Specialized health courts could help achieve meaningful medical liability reform, suggests a new report from the Center for Health Affairs.
The model for these courts, the report states, would be used when a patient or physician disputes a judgment by an insurer panel on whether a patient is entitled to compensation for medical injuries. This is similar to the current system for workers' compensation claims.
"This is a drastic departure from the way medical liability cases are currently handled and would shift cases from being heard in the traditional court system to being heard in a specialized health court," the report states. "Throughout the process, both parties would have the ability to seek legal counsel if they desired, but it would not be a requirement."

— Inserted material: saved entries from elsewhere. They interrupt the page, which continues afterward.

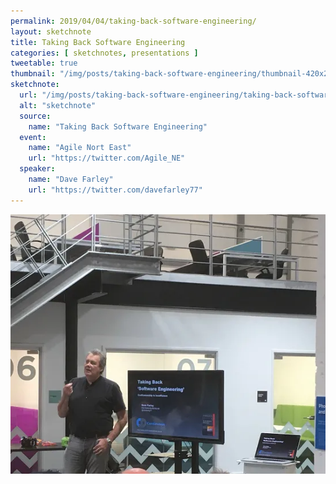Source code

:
 ```yaml
---
permalink: 2019/04/04/taking-back-software-engineering/
layout: sketchnote
title: Taking Back Software Engineering
categories: [ sketchnotes, presentations ]
tweetable: true
thumbnail: "/img/posts/taking-back-software-engineering/thumbnail-420x255.webp"
sketchnote:
  url: "/img/posts/taking-back-software-engineering/taking-back-software-engineering.webp"
  alt: "sketchnote"
  source:
    name: "Taking Back Software Engineering"
  event:
    name: "Agile Nort East"
    url: "https://twitter.com/Agile_NE"
  speaker:
    name: "Dave Farley"
    url: "https://twitter.com/davefarley77"
---
```


<img src="/img/posts/taking-back-software-engineering/dave.webp" alt="dave farley speaking at Agile NE" />
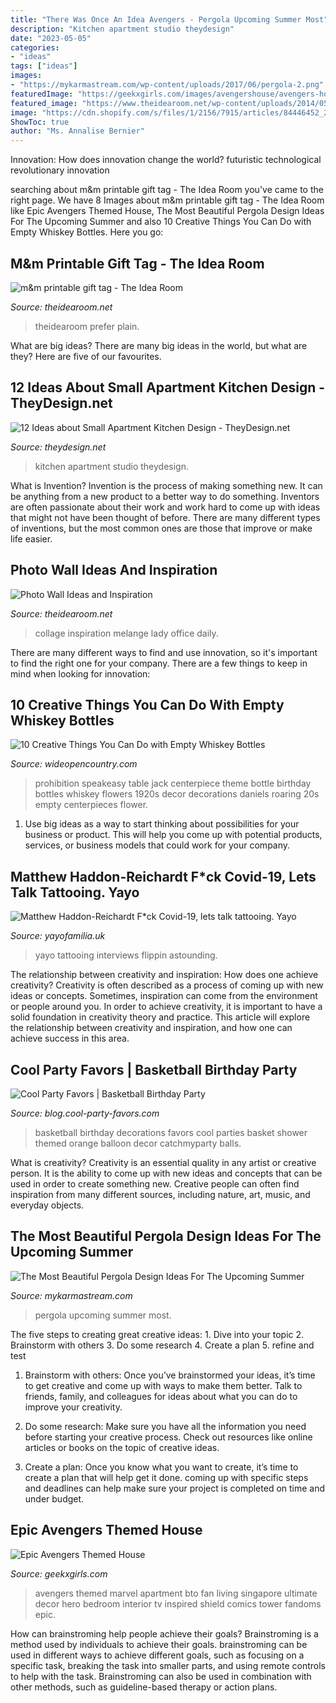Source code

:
 ```yaml
---
title: "There Was Once An Idea Avengers - Pergola Upcoming Summer Most"
description: "Kitchen apartment studio theydesign"
date: "2023-05-05"
categories:
- "ideas"
tags: ["ideas"]
images:
- "https://mykarmastream.com/wp-content/uploads/2017/06/pergola-2.png"
featuredImage: "https://geekxgirls.com/images/avengershouse/avengers-house-02.jpg"
featured_image: "https://www.theidearoom.net/wp-content/uploads/2014/05/mm-teacher-gift.jpg"
image: "https://cdn.shopify.com/s/files/1/2156/7915/articles/84446452_2524243211187043_8551751735738105856_n_1200x1200_crop_center.jpg?v=1586011208"
ShowToc: true
author: "Ms. Annalise Bernier"
---
```



Innovation: How does innovation change the world?
futuristic 
technological 
revolutionary
innovation

	

		
searching about m&amp;m printable gift tag - The Idea Room you've came to the right page. We have 8 Images about m&amp;m printable gift tag - The Idea Room like Epic Avengers Themed House, The Most Beautiful Pergola Design Ideas For The Upcoming Summer and also 10 Creative Things You Can Do with Empty Whiskey Bottles. Here you go:
		
    
## M&amp;m Printable Gift Tag - The Idea Room

<img loading=lazy src="https://www.theidearoom.net/wp-content/uploads/2014/05/mm-teacher-gift.jpg" onerror="this.onerror=null;this.src='https://tse3.mm.bing.net/th?id=OIP.j9lQQkeD3XObJ4XVgasiZAHaLH&amp;pid=15.1';" alt="m&amp;m printable gift tag - The Idea Room">

_Source: theidearoom.net_

>theidearoom prefer plain. 

	

What are big ideas?
There are many big ideas in the world, but what are they? Here are five of our favourites.

    
## 12 Ideas About Small Apartment Kitchen Design - TheyDesign.net

<img loading=lazy src="http://theydesign.net/wp-content/uploads/2017/06/25-best-ideas-about-studio-apartment-kitchen-on-theydesign-small-in-small-apartment-kitchen-design-17-ideas-about-small-apartment-kitchen-design.jpg" onerror="this.onerror=null;this.src='https://tse1.mm.bing.net/th?id=OIP.qmC3Rk-prEfsFGNrDphL9QHaLH&amp;pid=15.1';" alt="12 Ideas about Small Apartment Kitchen Design - TheyDesign.net">

_Source: theydesign.net_

>kitchen apartment studio theydesign. 

	

What is Invention?
Invention is the process of making something new. It can be anything from a new product to a better way to do something. Inventors are often passionate about their work and work hard to come up with ideas that might not have been thought of before. There are many different types of inventions, but the most common ones are those that improve or make life easier.

    
## Photo Wall Ideas And Inspiration

<img loading=lazy src="http://www.theidearoom.net/wp-content/uploads/2015/07/black-and-white-photo-wall.jpg" onerror="this.onerror=null;this.src='https://tse3.mm.bing.net/th?id=OIP.AtSWmjjZBmGWN0_5pqLzeAHaKu&amp;pid=15.1';" alt="Photo Wall Ideas and Inspiration">

_Source: theidearoom.net_

>collage inspiration melange lady office daily. 

	

There are many different ways to find and use innovation, so it's important to find the right one for your company. There are a few things to keep in mind when looking for innovation: 

    
## 10 Creative Things You Can Do With Empty Whiskey Bottles

<img loading=lazy src="http://cdn0.wideopencountry.com/wp-content/uploads/2016/04/flower-e1460042494347.jpg" onerror="this.onerror=null;this.src='https://tse4.mm.bing.net/th?id=OIP.bUPBC1HboI1nnYFcCGJOtAAAAA&amp;pid=15.1';" alt="10 Creative Things You Can Do with Empty Whiskey Bottles">

_Source: wideopencountry.com_

>prohibition speakeasy table jack centerpiece theme bottle birthday bottles whiskey flowers 1920s decor decorations daniels roaring 20s empty centerpieces flower. 

	

1. Use big ideas as a way to start thinking about possibilities for your business or product. This will help you come up with potential products, services, or business models that could work for your company. 

    
## Matthew Haddon-Reichardt F*ck Covid-19, Lets Talk Tattooing. Yayo

<img loading=lazy src="https://cdn.shopify.com/s/files/1/2156/7915/articles/84446452_2524243211187043_8551751735738105856_n_1200x1200_crop_center.jpg?v=1586011208" onerror="this.onerror=null;this.src='https://tse1.mm.bing.net/th?id=OIP.QtkL83154x40plIeVrP7YQHaHa&amp;pid=15.1';" alt="Matthew Haddon-Reichardt F*ck Covid-19, lets talk tattooing. Yayo">

_Source: yayofamilia.uk_

>yayo tattooing interviews flippin astounding. 

	

The relationship between creativity and inspiration: How does one achieve creativity?
Creativity is often described as a process of coming up with new ideas or concepts. Sometimes, inspiration can come from the environment or people around you. In order to achieve creativity, it is important to have a solid foundation in creativity theory and practice. This article will explore the relationship between creativity and inspiration, and how one can achieve success in this area.

    
## Cool Party Favors | Basketball Birthday Party

<img loading=lazy src="http://blog.cool-party-favors.com/wp-content/uploads/2012/09/Basketball-Party-Decorations2-682x1024.jpg" onerror="this.onerror=null;this.src='https://tse1.mm.bing.net/th?id=OIP.zrB_BWDDPWXNmrVVRH4FfgHaLH&amp;pid=15.1';" alt="Cool Party Favors | Basketball Birthday Party">

_Source: blog.cool-party-favors.com_

>basketball birthday decorations favors cool parties basket shower themed orange balloon decor catchmyparty balls. 

	

What is creativity?
Creativity is an essential quality in any artist or creative person. It is the ability to come up with new ideas and concepts that can be used in order to create something new. Creative people can often find inspiration from many different sources, including nature, art, music, and everyday objects.

    
## The Most Beautiful Pergola Design Ideas For The Upcoming Summer

<img loading=lazy src="https://mykarmastream.com/wp-content/uploads/2017/06/pergola-2.png" onerror="this.onerror=null;this.src='https://tse4.mm.bing.net/th?id=OIP.uNSSnvmCeD98HZ8uLJ3tpwHaKo&amp;pid=15.1';" alt="The Most Beautiful Pergola Design Ideas For The Upcoming Summer">

_Source: mykarmastream.com_

>pergola upcoming summer most. 

	

The five steps to creating great creative ideas: 1. Dive into your topic 2. Brainstorm with others 3. Do some research 4. Create a plan 5. refine and test
1. Brainstorm with others: Once you’ve brainstormed your ideas, it’s time to get creative and come up with ways to make them better. Talk to friends, family, and colleagues for ideas about what you can do to improve your creativity.
2. Do some research: Make sure you have all the information you need before starting your creative process. Check out resources like online articles or books on the topic of creative ideas.

3. Create a plan: Once you know what you want to create, it’s time to create a plan that will help get it done. coming up with specific steps and deadlines can help make sure your project is completed on time and under budget.


    
## Epic Avengers Themed House

<img loading=lazy src="https://geekxgirls.com/images/avengershouse/avengers-house-02.jpg" onerror="this.onerror=null;this.src='https://tse4.mm.bing.net/th?id=OIP.oMkR8QvwuFEXhv0tWmqmZgHaEU&amp;pid=15.1';" alt="Epic Avengers Themed House">

_Source: geekxgirls.com_

>avengers themed marvel apartment bto fan living singapore ultimate decor hero bedroom interior tv inspired shield comics tower fandoms epic. 

	

How can brainstroming help people achieve their goals?
Brainstroming is a method used by individuals to achieve their goals. brainstroming can be used in different ways to achieve different goals, such as focusing on a specific task, breaking the task into smaller parts, and using remote controls to help with the task. Brainstroming can also be used in combination with other methods, such as guideline-based therapy or action plans.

The health court model would also eliminate the use of juries in medical liability claims, and leave decisions on claims entirely up to judges specializing in liability claims. Rather than each side calling opposing witnesses to substantiate their claims, health court judges would have their choice from an impartial expert panel. "Some have even suggested that to ensure neutrality, these experts could come from geographically different areas than where the case originated," the report adds.

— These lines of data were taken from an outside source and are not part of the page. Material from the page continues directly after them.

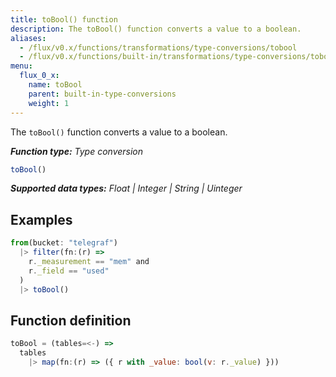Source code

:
 ```yaml
---
title: toBool() function
description: The toBool() function converts a value to a boolean.
aliases:
  - /flux/v0.x/functions/transformations/type-conversions/tobool
  - /flux/v0.x/functions/built-in/transformations/type-conversions/tobool/
menu:
  flux_0_x:
    name: toBool
    parent: built-in-type-conversions
    weight: 1
---
```


The `toBool()` function converts a value to a boolean.

_**Function type:** Type conversion_  

```js
toBool()
```

_**Supported data types:** Float | Integer | String | Uinteger_

## Examples
```js
from(bucket: "telegraf")
  |> filter(fn:(r) =>
    r._measurement == "mem" and
    r._field == "used"
  )
  |> toBool()
```

## Function definition
```js
toBool = (tables=<-) =>
  tables
    |> map(fn:(r) => ({ r with _value: bool(v: r._value) }))
```
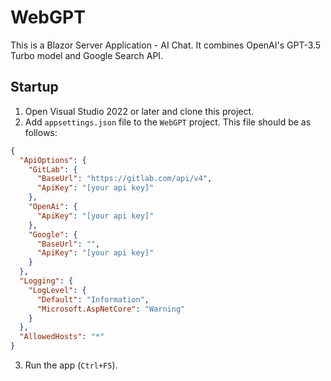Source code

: # WebGPT

This is a Blazor Server Application - AI Chat. It combines OpenAI's GPT-3.5 Turbo model and Google Search API. 

## Startup

1. Open Visual Studio 2022 or later and clone this project.
2. Add `appsettings.json` file to the `WebGPT` project. This file should be as follows:
```json
{
  "ApiOptions": {
    "GitLab": {
      "BaseUrl": "https://gitlab.com/api/v4",
      "ApiKey": "[your api key]"
    },
    "OpenAi": {
      "ApiKey": "[your api key]"
    },
    "Google": {
      "BaseUrl": "",
      "ApiKey": "[your api key]"
    }
  },
  "Logging": {
    "LogLevel": {
      "Default": "Information",
      "Microsoft.AspNetCore": "Warning"
    }
  },
  "AllowedHosts": "*"
}
```

3. Run the app (`Ctrl+F5`).
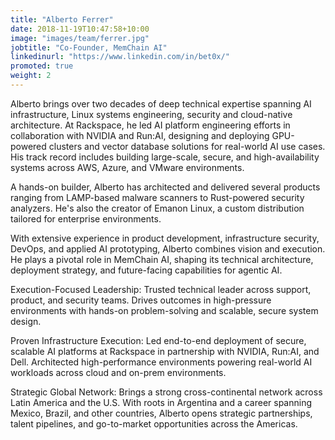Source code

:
 ```yaml
---
title: "Alberto Ferrer"
date: 2018-11-19T10:47:58+10:00
image: "images/team/ferrer.jpg"
jobtitle: "Co-Founder, MemChain AI"
linkedinurl: "https://www.linkedin.com/in/bet0x/"
promoted: true
weight: 2
---
```


Alberto brings over two decades of deep technical expertise spanning AI infrastructure, Linux systems engineering, security and cloud-native architecture. At Rackspace, he led AI platform engineering efforts in collaboration with NVIDIA and Run:AI, designing and deploying GPU-powered clusters and vector database solutions for real-world AI use cases. His track record includes building large-scale, secure, and high-availability systems across AWS, Azure, and VMware environments.

A hands-on builder, Alberto has architected and delivered several products ranging from LAMP-based malware scanners to Rust-powered security analyzers. He's also the creator of Emanon Linux, a custom distribution tailored for enterprise environments.

With extensive experience in product development, infrastructure security, DevOps, and applied AI prototyping, Alberto combines vision and execution. He plays a pivotal role in MemChain AI, shaping its technical architecture, deployment strategy, and future-facing capabilities for agentic AI.

Execution-Focused Leadership: Trusted technical leader across support, product, and security teams. Drives outcomes in high-pressure environments with hands-on problem-solving and scalable, secure system design.

Proven Infrastructure Execution: Led end-to-end deployment of secure, scalable AI platforms at Rackspace in partnership with NVIDIA, Run:AI, and Dell. Architected high-performance environments powering real-world AI workloads across cloud and on-prem environments.

Strategic Global Network: Brings a strong cross-continental network across Latin America and the U.S. With roots in Argentina and a career spanning Mexico, Brazil, and other countries, Alberto opens strategic partnerships, talent pipelines, and go-to-market opportunities across the Americas.
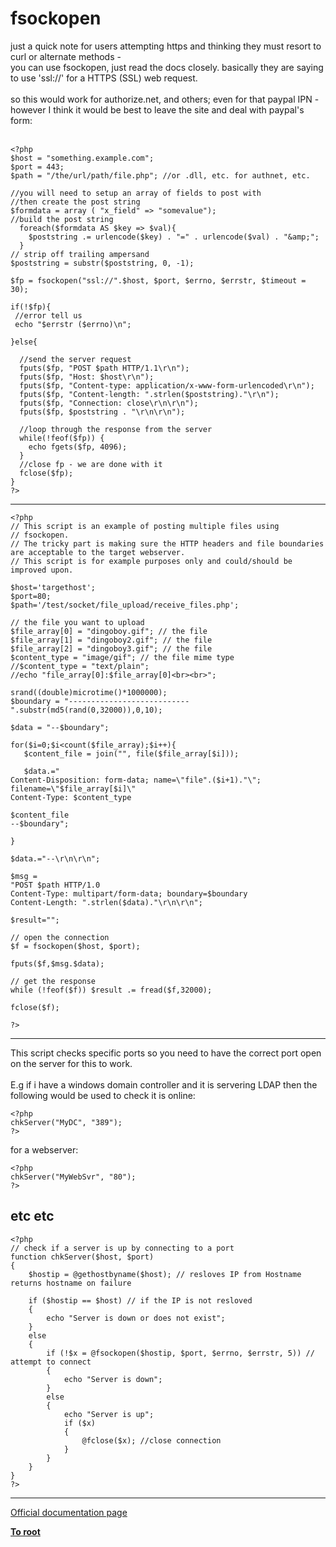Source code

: # fsockopen



just a quick note for users attempting https and thinking they must resort to curl or alternate methods -<br>you can use fsockopen, just read the docs closely.  basically they are saying to use &apos;ssl://&apos; for a HTTPS (SSL) web request.<br><br>so this would work for authorize.net, and others; even for that paypal IPN - however I think it would be best to leave the site and deal with paypal&apos;s form:<br><br>

```
<?php
$host = "something.example.com";
$port = 443;
$path = "/the/url/path/file.php"; //or .dll, etc. for authnet, etc.

//you will need to setup an array of fields to post with
//then create the post string
$formdata = array ( "x_field" => "somevalue");
//build the post string
  foreach($formdata AS $key => $val){
    $poststring .= urlencode($key) . "=" . urlencode($val) . "&amp;";
  }
// strip off trailing ampersand
$poststring = substr($poststring, 0, -1);

$fp = fsockopen("ssl://".$host, $port, $errno, $errstr, $timeout = 30);

if(!$fp){
 //error tell us
 echo "$errstr ($errno)\n";
   
}else{

  //send the server request
  fputs($fp, "POST $path HTTP/1.1\r\n");
  fputs($fp, "Host: $host\r\n");
  fputs($fp, "Content-type: application/x-www-form-urlencoded\r\n");
  fputs($fp, "Content-length: ".strlen($poststring)."\r\n");
  fputs($fp, "Connection: close\r\n\r\n");
  fputs($fp, $poststring . "\r\n\r\n");

  //loop through the response from the server
  while(!feof($fp)) {
    echo fgets($fp, 4096);
  }
  //close fp - we are done with it
  fclose($fp);
}
?>
```
  

---



```
<?php
// This script is an example of posting multiple files using 
// fsockopen.
// The tricky part is making sure the HTTP headers and file boundaries are acceptable to the target webserver.
// This script is for example purposes only and could/should be improved upon.

$host='targethost';
$port=80;
$path='/test/socket/file_upload/receive_files.php';

// the file you want to upload 
$file_array[0] = "dingoboy.gif"; // the file 
$file_array[1] = "dingoboy2.gif"; // the file 
$file_array[2] = "dingoboy3.gif"; // the file 
$content_type = "image/gif"; // the file mime type
//$content_type = "text/plain";
//echo "file_array[0]:$file_array[0]<br><br>";

srand((double)microtime()*1000000);
$boundary = "---------------------------".substr(md5(rand(0,32000)),0,10);

$data = "--$boundary";

for($i=0;$i<count($file_array);$i++){
   $content_file = join("", file($file_array[$i]));

   $data.="
Content-Disposition: form-data; name=\"file".($i+1)."\"; filename=\"$file_array[$i]\"
Content-Type: $content_type 

$content_file
--$boundary";

}

$data.="--\r\n\r\n";

$msg =
"POST $path HTTP/1.0
Content-Type: multipart/form-data; boundary=$boundary
Content-Length: ".strlen($data)."\r\n\r\n";

$result="";

// open the connection
$f = fsockopen($host, $port);

fputs($f,$msg.$data);

// get the response
while (!feof($f)) $result .= fread($f,32000);

fclose($f);

?>
```
  

---

This script checks specific ports so you need to have the correct port open on the server for this to work.<br><br>E.g if i have a windows domain controller and it is servering LDAP then the following would be used to check it is online:<br>

```
<?php
chkServer("MyDC", "389");
?>
```


for a webserver:


```
<?php
chkServer("MyWebSvr", "80");
?>
```


etc etc
--------------------------------------------------------



```
<?php
// check if a server is up by connecting to a port
function chkServer($host, $port)
{   
    $hostip = @gethostbyname($host); // resloves IP from Hostname returns hostname on failure
    
    if ($hostip == $host) // if the IP is not resloved
    {
        echo "Server is down or does not exist";
    }
    else
    {
        if (!$x = @fsockopen($hostip, $port, $errno, $errstr, 5)) // attempt to connect
        {
            echo "Server is down";
        }
        else 
        {
            echo "Server is up";
            if ($x)
            {
                @fclose($x); //close connection
            }
        }  
    }
}
?>
```
  

---

[Official documentation page](https://www.php.net/manual/en/function.fsockopen.php)

**[To root](/README.md)**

The court system would also involve written rulings to clarify precedent and standards of care, and allow appeals, according to the report.

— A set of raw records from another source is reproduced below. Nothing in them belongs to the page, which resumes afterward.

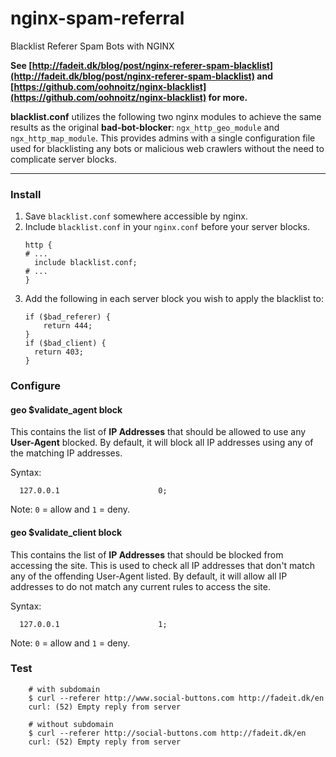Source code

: # nginx-spam-referral
Blacklist Referer Spam Bots with NGINX

**See [http://fadeit.dk/blog/post/nginx-referer-spam-blacklist](http://fadeit.dk/blog/post/nginx-referer-spam-blacklist) and [https://github.com/oohnoitz/nginx-blacklist](https://github.com/oohnoitz/nginx-blacklist) for more.**

**blacklist.conf** utilizes the following two nginx modules to achieve the same results as the original **bad-bot-blocker**: `ngx_http_geo_module` and `ngx_http_map_module`. This provides admins with a single configuration file used for blacklisting any bots or malicious web crawlers without the need to complicate server blocks.

----

### Install
1. Save `blacklist.conf` somewhere accessible by nginx.
2. Include `blacklist.conf` in your `nginx.conf` before your server blocks.
	```
	http {
	# ...
	  include blacklist.conf;
	# ...
	}
	```
3. Add the following in each server block you wish to apply the blacklist to:
    ```
    if ($bad_referer) {
    	return 444;
  	}
    if ($bad_client) {
      return 403;
    }
    ```

### Configure

#### geo $validate_agent block
This contains the list of **IP Addresses** that should be allowed to use any **User-Agent** blocked. By default, it will block all IP addresses using any of the matching IP addresses.

Syntax:
```
  127.0.0.1                      0;
```
Note: `0` = allow and `1` = deny.


#### geo $validate_client block
This contains the list of **IP Addresses** that should be blocked from accessing the site. This is used to check all IP addresses that don't match any of the offending User-Agent listed. By default, it will allow all IP addresses to do not match any current rules to access the site.

Syntax:
```
  127.0.0.1                      1;
```
Note: `0` = allow and `1` = deny.

### Test

```
	# with subdomain
	$ curl --referer http://www.social-buttons.com http://fadeit.dk/en
	curl: (52) Empty reply from server

	# without subdomain
	$ curl --referer http://social-buttons.com http://fadeit.dk/en
	curl: (52) Empty reply from server
```
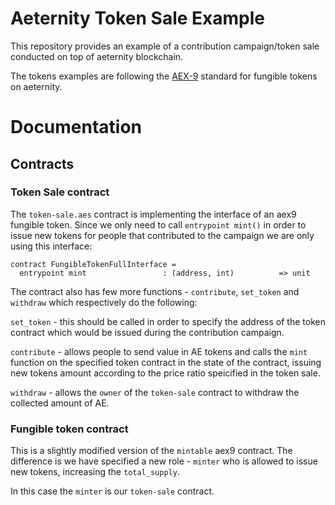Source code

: # Aeternity Token Sale Example

This repository provides an example of a contribution campaign/token sale conducted on top of aeternity blockchain.

The tokens examples are following the [AEX-9](https://github.com/aeternity/AEXs/blob/master/AEXS/aex-9.md) standard for fungible tokens on aeternity.

# Documentation

## Contracts

### Token Sale contract

The `token-sale.aes` contract is implementing the interface of an aex9 fungible token. Since we only need to call `entrypoint mint()` in order to issue new tokens for people that contributed to the campaign we are only using this interface:

```sophia
contract FungibleTokenFullInterface =
  entrypoint mint                 : (address, int)          => unit
```

The contract also has few more functions - `contribute`, `set_token` and `withdraw` which respectively do the following:

`set_token` - this should be called in order to specify the address of the token contract which would be issued during the contribution campaign.

`contribute` - allows people to send value in AE tokens and calls the `mint` function on the specified token contract in the state of the contract, issuing new tokens amount according to the price ratio speicified in the token sale.

`withdraw` - allows the `owner` of the `token-sale` contract to withdraw the collected amount of AE.

### Fungible token contract

This is a slightly modified version of the `mintable` aex9 contract. The difference is we have specified a new role - `minter` who is allowed to issue new tokens, increasing the `total_supply`. 

In this case the `minter` is our `token-sale` contract.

The report cites several positives for implementing health courts, including:
Bipartisan support: both former Massachusetts Gov. Mitt Romney and President Barack Obama endorsed the idea in 2012--the first time both major-party candidates supported health courts--and the idea has majority support among Republicans, Democrats and independents;
Halting inconsistent rulings: the use of juries in medical liability cases keeps clear care standards from emerging, a problem that would be ended by the use of health courts;
Improved patient safety: a "centralized, standardized repository" of information on medical liability claims would help providers identify common causes of medical errors.